*Prompt:*
The expected answer is every line from the material below that has the word "baru".

=======

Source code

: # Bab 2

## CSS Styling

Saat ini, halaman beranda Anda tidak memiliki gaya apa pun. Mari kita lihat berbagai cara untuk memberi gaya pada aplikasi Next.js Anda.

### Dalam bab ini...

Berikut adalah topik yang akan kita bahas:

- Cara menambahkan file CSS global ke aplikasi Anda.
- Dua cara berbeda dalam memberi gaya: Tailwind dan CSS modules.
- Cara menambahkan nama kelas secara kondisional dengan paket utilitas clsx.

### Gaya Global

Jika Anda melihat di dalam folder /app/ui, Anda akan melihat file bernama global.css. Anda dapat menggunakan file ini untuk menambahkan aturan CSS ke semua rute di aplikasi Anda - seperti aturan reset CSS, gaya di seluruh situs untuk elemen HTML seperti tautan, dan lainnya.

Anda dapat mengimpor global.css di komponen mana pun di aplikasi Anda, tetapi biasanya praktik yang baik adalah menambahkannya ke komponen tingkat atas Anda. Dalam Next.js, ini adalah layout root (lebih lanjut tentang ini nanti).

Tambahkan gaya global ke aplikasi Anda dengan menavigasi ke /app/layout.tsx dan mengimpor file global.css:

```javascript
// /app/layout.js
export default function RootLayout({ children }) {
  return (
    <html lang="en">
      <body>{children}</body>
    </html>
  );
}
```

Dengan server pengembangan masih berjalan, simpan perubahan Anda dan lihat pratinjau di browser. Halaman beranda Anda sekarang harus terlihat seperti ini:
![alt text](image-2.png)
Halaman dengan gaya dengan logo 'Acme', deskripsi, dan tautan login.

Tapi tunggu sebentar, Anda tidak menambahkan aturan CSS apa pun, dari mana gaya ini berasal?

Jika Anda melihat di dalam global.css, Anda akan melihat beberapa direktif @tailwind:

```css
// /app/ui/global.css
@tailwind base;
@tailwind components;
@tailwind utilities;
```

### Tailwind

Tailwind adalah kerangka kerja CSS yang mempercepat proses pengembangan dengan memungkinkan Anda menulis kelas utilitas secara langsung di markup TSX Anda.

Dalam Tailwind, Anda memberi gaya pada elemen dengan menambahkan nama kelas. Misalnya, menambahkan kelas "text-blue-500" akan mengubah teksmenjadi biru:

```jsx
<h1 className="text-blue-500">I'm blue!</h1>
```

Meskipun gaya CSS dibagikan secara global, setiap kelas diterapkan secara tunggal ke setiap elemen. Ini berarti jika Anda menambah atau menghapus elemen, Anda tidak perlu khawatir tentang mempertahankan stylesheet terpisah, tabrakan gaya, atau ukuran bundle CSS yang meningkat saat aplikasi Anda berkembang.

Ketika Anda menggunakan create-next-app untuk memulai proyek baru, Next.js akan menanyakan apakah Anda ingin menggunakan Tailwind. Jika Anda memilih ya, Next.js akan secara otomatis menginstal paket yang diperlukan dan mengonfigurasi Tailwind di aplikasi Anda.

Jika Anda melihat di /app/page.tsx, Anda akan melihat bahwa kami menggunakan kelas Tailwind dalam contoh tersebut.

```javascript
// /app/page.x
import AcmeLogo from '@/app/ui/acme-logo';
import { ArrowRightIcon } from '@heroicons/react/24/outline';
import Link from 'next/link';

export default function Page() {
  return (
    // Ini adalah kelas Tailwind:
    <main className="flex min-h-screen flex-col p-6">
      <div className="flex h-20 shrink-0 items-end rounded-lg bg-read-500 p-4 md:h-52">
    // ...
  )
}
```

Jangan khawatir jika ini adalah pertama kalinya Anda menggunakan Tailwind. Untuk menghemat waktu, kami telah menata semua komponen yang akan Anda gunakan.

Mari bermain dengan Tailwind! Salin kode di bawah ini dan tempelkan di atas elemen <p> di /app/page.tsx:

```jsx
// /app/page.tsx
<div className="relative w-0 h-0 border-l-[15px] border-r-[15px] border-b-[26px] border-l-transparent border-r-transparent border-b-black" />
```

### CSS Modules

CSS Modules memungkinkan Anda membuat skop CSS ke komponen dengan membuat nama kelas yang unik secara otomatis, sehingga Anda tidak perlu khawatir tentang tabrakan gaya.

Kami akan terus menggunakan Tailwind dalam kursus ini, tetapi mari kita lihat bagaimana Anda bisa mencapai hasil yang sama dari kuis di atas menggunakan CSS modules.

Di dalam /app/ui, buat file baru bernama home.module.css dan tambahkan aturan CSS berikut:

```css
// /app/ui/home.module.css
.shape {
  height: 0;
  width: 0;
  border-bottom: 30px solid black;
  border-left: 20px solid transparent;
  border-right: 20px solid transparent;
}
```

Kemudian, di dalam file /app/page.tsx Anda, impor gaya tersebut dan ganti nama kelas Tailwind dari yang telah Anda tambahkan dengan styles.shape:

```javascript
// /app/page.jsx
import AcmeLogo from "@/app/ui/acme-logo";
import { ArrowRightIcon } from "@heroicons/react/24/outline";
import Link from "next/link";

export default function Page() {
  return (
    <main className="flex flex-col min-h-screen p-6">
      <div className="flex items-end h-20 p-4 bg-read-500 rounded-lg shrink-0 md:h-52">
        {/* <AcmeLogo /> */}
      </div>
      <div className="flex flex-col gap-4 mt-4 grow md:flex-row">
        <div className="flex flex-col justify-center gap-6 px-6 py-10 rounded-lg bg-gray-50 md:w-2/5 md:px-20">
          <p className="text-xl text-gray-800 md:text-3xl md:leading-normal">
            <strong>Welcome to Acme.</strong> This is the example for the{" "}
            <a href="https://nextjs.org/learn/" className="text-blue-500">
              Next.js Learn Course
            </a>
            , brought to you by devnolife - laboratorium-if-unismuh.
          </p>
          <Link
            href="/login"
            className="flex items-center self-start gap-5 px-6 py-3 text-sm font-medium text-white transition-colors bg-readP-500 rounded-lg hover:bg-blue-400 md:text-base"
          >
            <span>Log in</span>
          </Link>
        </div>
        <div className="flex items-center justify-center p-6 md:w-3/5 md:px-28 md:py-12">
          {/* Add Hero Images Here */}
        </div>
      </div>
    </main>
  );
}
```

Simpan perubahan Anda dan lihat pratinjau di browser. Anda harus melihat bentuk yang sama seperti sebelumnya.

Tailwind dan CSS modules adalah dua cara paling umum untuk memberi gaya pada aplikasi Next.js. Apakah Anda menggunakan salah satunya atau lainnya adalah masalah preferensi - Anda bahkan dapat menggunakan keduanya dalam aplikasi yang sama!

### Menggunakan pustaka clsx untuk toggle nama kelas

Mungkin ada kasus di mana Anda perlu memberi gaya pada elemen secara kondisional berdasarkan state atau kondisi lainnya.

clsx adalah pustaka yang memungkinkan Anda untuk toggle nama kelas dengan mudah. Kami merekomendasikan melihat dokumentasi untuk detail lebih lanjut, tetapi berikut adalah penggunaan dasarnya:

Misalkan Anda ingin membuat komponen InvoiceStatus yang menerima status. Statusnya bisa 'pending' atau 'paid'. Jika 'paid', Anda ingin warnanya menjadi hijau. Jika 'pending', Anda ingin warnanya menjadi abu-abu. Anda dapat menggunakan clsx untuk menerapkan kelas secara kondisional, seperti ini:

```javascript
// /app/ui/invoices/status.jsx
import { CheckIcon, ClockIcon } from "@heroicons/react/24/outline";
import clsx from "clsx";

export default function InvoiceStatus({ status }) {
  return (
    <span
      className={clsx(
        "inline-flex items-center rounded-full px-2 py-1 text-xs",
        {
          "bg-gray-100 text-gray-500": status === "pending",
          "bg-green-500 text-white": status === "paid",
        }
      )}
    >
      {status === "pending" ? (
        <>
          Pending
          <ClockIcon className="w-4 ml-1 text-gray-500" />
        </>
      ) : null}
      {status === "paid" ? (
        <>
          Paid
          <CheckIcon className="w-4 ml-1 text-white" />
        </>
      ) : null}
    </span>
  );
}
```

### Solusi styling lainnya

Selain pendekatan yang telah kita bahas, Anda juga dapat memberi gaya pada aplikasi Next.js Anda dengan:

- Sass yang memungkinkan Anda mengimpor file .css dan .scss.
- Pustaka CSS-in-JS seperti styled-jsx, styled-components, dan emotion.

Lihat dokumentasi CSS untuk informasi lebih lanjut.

=======

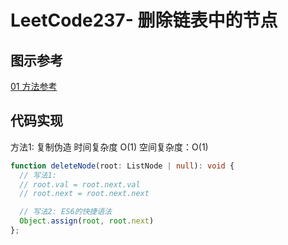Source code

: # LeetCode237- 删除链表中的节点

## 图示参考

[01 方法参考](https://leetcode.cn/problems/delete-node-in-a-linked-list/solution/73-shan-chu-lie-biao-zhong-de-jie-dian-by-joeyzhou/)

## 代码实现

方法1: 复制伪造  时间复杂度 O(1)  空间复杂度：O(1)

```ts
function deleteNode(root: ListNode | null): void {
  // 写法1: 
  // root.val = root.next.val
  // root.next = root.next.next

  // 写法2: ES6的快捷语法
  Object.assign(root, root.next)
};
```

=======

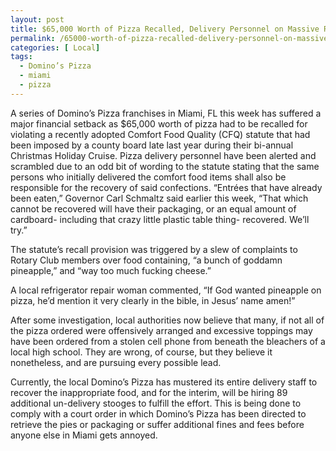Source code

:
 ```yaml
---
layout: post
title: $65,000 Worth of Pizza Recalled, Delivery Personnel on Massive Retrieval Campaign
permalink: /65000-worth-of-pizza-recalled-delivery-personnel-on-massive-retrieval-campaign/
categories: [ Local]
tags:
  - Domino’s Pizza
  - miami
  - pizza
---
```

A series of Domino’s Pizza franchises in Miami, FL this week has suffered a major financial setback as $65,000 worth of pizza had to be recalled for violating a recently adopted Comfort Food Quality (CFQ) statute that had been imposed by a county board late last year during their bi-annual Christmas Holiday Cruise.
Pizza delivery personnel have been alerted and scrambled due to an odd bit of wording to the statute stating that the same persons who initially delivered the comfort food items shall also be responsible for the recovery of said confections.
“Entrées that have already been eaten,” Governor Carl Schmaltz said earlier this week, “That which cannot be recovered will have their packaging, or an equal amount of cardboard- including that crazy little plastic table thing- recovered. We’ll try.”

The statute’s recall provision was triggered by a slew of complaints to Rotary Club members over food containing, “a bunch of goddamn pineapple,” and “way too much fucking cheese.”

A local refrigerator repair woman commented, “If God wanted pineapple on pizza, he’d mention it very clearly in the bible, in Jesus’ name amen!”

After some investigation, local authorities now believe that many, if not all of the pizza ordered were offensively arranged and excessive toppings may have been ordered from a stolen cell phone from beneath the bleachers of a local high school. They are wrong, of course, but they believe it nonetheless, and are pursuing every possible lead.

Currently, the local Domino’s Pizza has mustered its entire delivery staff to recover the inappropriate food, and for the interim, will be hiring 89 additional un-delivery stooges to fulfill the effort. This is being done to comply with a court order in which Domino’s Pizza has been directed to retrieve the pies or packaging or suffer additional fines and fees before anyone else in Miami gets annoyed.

=======

*Expected output:*
Ketika Anda menggunakan create-next-app untuk memulai proyek baru, Next.js akan menanyakan apakah Anda ingin menggunakan Tailwind. Jika Anda memilih ya, Next.js akan secara otomatis menginstal paket yang diperlukan dan mengonfigurasi Tailwind di aplikasi Anda.
Di dalam /app/ui, buat file baru bernama home.module.css dan tambahkan aturan CSS berikut:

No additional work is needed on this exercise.